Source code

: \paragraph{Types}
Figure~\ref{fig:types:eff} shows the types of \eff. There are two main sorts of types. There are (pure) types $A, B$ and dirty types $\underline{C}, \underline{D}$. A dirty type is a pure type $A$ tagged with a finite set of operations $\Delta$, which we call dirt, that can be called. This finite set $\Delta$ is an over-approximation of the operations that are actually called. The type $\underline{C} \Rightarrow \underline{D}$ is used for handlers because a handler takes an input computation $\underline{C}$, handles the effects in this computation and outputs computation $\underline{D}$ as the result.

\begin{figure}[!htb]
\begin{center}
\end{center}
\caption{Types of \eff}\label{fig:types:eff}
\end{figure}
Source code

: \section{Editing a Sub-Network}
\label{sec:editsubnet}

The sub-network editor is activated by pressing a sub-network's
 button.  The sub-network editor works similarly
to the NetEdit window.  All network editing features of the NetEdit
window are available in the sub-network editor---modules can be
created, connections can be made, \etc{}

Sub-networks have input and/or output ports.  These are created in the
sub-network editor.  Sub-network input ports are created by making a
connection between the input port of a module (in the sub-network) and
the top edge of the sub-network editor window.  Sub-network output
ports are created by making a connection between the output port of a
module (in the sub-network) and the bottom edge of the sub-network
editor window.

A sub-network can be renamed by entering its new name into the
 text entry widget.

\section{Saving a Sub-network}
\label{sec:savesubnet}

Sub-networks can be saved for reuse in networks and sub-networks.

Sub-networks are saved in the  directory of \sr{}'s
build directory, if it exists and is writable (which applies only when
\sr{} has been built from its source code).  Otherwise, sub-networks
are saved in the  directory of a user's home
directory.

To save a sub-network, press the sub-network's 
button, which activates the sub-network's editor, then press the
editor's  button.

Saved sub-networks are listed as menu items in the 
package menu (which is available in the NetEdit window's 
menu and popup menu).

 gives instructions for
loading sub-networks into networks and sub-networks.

==

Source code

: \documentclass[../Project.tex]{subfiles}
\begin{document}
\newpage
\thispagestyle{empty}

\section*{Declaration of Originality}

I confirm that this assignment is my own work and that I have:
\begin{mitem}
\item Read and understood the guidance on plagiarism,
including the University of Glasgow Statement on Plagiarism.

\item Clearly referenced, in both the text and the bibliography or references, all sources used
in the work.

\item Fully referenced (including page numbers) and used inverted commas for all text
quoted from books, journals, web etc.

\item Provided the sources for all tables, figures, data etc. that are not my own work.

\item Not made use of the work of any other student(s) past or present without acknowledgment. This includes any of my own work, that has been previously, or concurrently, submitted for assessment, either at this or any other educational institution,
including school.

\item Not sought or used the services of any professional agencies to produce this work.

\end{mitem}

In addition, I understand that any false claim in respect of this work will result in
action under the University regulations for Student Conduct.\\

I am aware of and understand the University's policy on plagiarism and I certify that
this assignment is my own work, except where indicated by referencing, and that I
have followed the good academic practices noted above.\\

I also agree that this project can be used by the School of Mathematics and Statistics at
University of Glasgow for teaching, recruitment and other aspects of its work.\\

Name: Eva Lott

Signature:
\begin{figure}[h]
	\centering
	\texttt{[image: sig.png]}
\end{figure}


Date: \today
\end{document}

---

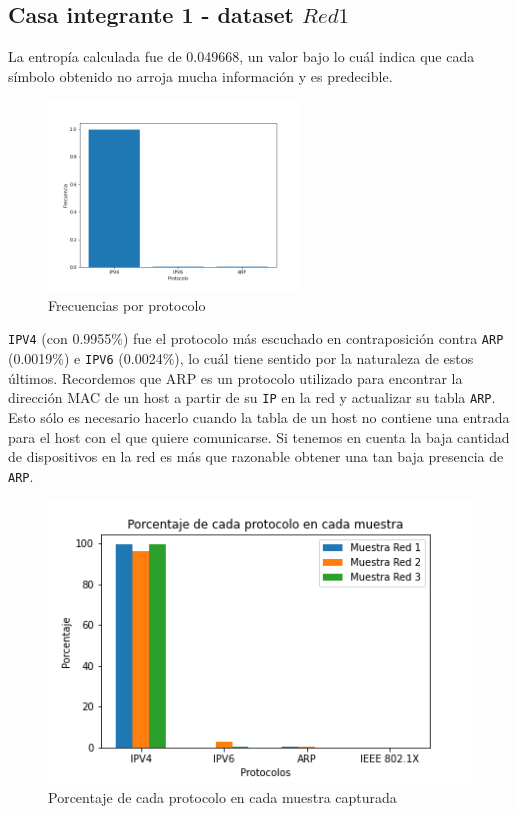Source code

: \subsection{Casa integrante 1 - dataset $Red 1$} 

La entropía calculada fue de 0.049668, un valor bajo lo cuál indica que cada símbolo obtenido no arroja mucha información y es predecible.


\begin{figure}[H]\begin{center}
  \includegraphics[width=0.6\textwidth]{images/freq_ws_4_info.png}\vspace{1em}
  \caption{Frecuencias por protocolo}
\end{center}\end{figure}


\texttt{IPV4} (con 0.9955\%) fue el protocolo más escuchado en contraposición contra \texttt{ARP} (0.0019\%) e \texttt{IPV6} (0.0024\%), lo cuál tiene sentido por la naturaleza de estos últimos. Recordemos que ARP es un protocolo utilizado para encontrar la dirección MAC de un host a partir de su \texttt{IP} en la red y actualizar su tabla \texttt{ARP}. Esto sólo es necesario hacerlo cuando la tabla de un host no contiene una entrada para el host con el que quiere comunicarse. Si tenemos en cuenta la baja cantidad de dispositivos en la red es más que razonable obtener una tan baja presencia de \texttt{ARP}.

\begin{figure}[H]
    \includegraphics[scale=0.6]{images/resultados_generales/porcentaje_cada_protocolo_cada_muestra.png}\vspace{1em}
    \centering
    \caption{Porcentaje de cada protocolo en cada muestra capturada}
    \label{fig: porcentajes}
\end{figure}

▶ **Prompt**
Which lines of the records above hold the word "ports"? Copy each one out.

▶ **Worked solution**
Sub-networks have input and/or output ports.  These are created in the
sub-network editor.  Sub-network input ports are created by making a
ports are created by making a connection between the output port of a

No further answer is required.